Que dire des Suisses qui sont partis en Chine, tels des «voyageurs du maoïsme»? Les autorités suisses craignaient-elles qu’ils se muent en agents du communisme? Y ont-ils été endoctrinés?
Avant que les voyages en Chine ne deviennent monnaie courante, un certain nombre de Suisses·ses se sont rendu·e·s en RPC au début des années 1960 pour y travailler en tant qu’«expert·e·s étranger·e·s» (une vingtaine en 1966). Il s’agissait pour eux d’enseigner le français/l’allemand, ou alors de corriger des textes traduits du chinois pour des journaux tels que Pékin Information ou La Chine en construction, destinés à l’étranger. Parce que ces citoyen·ne·s helvétiques revenaient enchanté·e·s de leur séjour dans un pays communiste, les services de renseignement suisses craignaient qu’ils aient subi un «lavage de cerveau» sur place et qu’ils ne représentent un danger de «5e colonne». On retrouve parmi ces voyageur·se·s les premier·e·s membres de associations d’amitié avec la Chine, qui souhaitaient surtout faire contrepoids aux informations très négatives données par les médias occidentaux sur la RPC.

Ces personnes étaient surveillées de près par la police fédérale!
On trouve aux Archives fédérales de Berne de très nombreuses «fiches de surveillance» consacrées aux activités prochinoises en Suisse. Parmi celles-ci, plusieurs exemples risibles concernent des personnes entrées en contact avec l’ambassade chinoise afin d’obtenir de la décoration pour un repas asiatique, ou des élèves préparant un exposé sur la RPC. Comme ma recherche s’inscrivait dans un projet de recherche financé par le Fonds National Suisse, j’ai pu accéder à la plupart de ces documents grâce à des autorisations spéciales. Mais il reste un certain nombre de dossiers auxquels l’accès m’a été refusé, en vertu de la protection des données des personnes concernées, car je n’ai pas pu fournir de preuves de leur décès.

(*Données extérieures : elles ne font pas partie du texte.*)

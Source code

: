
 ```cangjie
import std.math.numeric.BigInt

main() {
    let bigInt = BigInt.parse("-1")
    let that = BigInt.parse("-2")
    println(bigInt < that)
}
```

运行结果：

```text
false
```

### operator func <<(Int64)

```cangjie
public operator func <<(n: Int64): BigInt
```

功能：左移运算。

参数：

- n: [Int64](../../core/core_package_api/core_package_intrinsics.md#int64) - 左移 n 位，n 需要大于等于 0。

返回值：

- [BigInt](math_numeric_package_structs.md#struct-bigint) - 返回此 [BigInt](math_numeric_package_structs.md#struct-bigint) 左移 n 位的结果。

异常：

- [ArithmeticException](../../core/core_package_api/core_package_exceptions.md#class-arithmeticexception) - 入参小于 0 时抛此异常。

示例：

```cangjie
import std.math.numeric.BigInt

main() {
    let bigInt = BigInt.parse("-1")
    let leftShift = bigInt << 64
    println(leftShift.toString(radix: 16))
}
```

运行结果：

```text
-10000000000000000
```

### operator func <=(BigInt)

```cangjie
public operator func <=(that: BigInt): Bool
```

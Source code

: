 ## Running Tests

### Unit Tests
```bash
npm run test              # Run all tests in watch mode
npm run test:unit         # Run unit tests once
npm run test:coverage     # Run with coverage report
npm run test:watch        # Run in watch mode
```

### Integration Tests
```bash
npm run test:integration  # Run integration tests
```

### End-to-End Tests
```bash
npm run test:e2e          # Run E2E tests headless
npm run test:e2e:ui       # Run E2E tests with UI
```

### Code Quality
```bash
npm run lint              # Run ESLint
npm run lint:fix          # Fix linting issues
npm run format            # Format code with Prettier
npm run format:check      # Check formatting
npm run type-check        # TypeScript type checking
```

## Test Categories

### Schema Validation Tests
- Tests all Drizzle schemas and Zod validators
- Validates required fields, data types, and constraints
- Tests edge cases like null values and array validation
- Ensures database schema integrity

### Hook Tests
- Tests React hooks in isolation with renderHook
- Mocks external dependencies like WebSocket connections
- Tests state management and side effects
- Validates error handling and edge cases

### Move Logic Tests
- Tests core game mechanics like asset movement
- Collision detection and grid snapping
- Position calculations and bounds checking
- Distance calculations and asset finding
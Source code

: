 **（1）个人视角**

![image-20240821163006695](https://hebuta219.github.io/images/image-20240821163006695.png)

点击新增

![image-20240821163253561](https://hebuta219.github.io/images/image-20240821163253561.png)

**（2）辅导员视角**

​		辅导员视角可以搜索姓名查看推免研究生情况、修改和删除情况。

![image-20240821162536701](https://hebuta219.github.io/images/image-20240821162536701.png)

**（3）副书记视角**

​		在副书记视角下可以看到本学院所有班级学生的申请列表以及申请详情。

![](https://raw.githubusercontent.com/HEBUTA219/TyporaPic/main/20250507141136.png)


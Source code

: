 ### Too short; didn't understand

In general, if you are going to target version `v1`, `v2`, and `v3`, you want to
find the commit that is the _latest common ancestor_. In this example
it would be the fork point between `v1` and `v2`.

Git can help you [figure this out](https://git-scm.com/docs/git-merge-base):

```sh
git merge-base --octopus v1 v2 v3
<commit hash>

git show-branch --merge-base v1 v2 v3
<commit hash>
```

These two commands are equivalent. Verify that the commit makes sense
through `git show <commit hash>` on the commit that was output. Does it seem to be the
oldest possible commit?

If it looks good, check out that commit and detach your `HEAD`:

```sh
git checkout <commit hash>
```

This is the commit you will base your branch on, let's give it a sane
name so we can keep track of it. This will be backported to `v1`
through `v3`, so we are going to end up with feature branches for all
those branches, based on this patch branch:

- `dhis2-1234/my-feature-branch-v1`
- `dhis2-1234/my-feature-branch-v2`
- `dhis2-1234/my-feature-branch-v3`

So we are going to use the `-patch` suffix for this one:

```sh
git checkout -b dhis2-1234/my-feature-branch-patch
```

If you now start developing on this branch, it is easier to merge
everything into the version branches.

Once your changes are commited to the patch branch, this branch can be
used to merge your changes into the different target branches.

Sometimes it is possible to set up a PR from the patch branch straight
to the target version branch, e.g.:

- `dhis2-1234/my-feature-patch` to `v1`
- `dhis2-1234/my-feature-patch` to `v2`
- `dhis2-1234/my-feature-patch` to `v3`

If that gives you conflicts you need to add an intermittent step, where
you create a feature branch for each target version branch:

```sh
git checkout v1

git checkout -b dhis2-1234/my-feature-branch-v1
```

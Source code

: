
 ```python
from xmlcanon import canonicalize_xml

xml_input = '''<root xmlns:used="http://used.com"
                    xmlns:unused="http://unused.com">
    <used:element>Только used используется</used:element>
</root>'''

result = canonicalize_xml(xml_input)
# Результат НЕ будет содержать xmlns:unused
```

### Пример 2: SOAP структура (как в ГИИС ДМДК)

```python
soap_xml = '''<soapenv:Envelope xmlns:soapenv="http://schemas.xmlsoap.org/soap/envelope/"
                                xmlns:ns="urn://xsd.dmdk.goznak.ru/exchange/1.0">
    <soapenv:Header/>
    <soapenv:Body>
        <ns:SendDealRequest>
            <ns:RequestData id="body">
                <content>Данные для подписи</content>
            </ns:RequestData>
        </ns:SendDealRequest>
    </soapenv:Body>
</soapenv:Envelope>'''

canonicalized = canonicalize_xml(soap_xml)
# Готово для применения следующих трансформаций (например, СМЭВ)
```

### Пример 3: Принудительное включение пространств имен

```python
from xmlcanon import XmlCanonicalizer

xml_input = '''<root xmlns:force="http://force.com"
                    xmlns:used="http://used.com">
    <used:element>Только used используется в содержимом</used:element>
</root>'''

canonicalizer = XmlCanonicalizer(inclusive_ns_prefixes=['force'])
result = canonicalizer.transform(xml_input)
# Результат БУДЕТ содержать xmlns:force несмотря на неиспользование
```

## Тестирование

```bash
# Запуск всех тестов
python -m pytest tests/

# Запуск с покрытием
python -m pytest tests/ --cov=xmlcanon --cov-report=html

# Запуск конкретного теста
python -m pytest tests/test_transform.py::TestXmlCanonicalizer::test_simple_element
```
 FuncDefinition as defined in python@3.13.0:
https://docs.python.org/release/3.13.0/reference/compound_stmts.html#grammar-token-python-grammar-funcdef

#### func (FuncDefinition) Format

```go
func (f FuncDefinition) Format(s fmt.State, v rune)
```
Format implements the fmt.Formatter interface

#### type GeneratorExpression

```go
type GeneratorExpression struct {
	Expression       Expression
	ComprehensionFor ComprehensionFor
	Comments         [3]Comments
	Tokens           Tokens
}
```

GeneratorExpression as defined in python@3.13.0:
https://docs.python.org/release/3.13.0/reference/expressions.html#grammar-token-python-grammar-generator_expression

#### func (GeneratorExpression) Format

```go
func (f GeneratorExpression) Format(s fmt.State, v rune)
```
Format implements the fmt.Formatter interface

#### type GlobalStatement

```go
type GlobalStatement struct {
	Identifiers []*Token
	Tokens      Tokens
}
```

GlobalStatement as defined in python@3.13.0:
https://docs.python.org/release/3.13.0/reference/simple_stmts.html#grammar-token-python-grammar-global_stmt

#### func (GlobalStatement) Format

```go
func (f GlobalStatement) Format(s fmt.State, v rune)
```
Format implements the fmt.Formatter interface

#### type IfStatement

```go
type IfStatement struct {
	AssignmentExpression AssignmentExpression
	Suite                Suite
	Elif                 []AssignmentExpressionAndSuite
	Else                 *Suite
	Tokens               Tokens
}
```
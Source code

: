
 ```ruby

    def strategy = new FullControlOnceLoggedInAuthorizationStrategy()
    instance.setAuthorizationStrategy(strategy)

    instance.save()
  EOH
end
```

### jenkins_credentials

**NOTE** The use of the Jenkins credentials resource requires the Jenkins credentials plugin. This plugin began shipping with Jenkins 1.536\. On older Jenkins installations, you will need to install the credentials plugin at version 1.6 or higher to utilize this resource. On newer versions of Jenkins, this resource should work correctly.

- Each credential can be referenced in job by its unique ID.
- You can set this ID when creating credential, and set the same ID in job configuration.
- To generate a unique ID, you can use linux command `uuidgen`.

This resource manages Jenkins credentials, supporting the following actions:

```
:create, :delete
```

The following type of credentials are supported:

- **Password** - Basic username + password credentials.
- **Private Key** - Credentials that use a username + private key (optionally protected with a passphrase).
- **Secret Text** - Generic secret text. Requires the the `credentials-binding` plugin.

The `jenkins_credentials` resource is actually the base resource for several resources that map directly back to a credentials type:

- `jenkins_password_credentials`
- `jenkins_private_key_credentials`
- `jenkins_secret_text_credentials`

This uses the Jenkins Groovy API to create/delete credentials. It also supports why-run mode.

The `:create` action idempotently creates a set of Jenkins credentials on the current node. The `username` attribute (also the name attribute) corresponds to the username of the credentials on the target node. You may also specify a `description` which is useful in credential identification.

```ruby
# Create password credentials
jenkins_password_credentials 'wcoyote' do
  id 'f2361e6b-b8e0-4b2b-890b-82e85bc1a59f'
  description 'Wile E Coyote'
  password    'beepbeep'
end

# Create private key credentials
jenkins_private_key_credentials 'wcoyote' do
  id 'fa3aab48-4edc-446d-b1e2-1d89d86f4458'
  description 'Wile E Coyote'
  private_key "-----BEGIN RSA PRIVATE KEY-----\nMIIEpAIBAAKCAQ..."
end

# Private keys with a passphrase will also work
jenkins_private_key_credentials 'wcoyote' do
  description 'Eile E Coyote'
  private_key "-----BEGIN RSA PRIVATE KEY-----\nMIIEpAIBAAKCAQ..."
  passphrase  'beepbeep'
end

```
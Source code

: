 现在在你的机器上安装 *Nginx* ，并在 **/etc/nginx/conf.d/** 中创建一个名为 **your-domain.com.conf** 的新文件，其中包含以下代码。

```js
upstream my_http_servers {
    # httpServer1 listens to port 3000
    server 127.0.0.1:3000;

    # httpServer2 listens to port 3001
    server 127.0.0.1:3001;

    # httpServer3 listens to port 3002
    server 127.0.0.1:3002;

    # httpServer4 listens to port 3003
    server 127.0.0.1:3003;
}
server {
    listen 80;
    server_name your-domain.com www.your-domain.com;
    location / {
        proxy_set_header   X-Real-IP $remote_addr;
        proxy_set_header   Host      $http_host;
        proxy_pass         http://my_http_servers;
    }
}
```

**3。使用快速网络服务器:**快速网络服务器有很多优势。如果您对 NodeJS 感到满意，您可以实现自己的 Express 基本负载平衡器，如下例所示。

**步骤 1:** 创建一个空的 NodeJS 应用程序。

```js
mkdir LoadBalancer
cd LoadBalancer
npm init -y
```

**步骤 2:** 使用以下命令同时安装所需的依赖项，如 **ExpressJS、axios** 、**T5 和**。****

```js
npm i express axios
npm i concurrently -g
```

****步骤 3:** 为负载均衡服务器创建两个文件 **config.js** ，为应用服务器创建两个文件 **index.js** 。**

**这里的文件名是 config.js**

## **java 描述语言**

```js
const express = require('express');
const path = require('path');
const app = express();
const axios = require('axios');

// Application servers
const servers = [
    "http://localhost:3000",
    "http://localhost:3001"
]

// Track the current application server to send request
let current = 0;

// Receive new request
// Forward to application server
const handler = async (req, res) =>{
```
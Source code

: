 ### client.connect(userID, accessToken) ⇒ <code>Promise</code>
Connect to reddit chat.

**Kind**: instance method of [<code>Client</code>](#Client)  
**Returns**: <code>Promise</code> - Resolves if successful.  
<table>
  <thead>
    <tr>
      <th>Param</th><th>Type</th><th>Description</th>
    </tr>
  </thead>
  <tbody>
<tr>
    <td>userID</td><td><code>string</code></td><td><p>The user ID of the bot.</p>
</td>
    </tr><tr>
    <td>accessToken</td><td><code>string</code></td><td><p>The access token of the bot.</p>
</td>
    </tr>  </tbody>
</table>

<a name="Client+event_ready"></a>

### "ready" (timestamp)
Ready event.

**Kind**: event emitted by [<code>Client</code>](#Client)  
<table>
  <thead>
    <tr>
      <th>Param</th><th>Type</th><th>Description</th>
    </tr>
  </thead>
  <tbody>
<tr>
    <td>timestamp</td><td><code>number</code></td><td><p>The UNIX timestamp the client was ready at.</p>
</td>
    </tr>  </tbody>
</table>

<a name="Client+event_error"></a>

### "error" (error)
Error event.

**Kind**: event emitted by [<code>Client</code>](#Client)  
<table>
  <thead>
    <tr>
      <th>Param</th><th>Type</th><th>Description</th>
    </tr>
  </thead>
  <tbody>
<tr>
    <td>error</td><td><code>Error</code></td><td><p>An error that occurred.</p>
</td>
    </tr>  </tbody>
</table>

La police fédérale n’était-elle pas elle-même victime d’un biais idéologique, presque maccarthyste?
Il apparaît en effet que les méthodes de la police fédérale, guidées par un anticommunisme assumé, s’avéraient assez inefficaces pour comprendre les agissements de la Chine (et de ses soutiens) en Suisse. Plusieurs ancien·ne·s militant·e·s m’ont affirmé avoir été témoins d’infiltrations, de «planques» ou de filatures très peu discrètes. En vérité, ces documents nous renseignent davantage sur l’anticommunisme et la xénophobie helvétiques que sur le maoïsme. Par ailleurs, il apparaît que parmi les visiteurs réguliers de l’ambassade chinoise à Berne, on retrouve de nombreux patrons de l’industrie horlogère, ainsi que les enfants de certains politiciens conservateurs, ce qui n’a pas manqué de placer les agents de police dans l’embarras. Il faut enfin souligner que cette surveillance n’avait rien de comparable avec le traitement réservé aux groupements d’extrême droite.

Cyril Cordoba, chercheur postdoc, auteur de l’ouvrage Au-delà du Rideau de Bambou. Relations culturelles et amitiés politiques sino-suisses (1949-1989)

Cette propagande via la culture se poursuit-elles aujourd’hui chez nous, comme semble le démontrer la fermeture de l’Institut Confucius de l’Université de Bâle en septembre dernier?
Depuis quelques années, les polémiques entourant les Instituts Confucius se multiplient en effet à travers le monde. En Suisse, des partenariats comme celui tissé en 2007 entre la ville de Bâle et Shanghai se poursuivent toutefois. En termes d’influence, il est aussi intéressant de se pencher sur la manière dont la Chine parvient aujourd’hui à tirer profit du pouvoir de frappe hollywoodien. En coproduisant des blockbusters tels que Transformers, Mission Impossible ou Iron Man, la RPC offre à ses stars et à ses produits une audience internationale et se présente sous son jour le plus positif. Ces procédés ne sont cependant pas non plus épargnés par la controverse, comme l’a récemment démontré le film Mulan.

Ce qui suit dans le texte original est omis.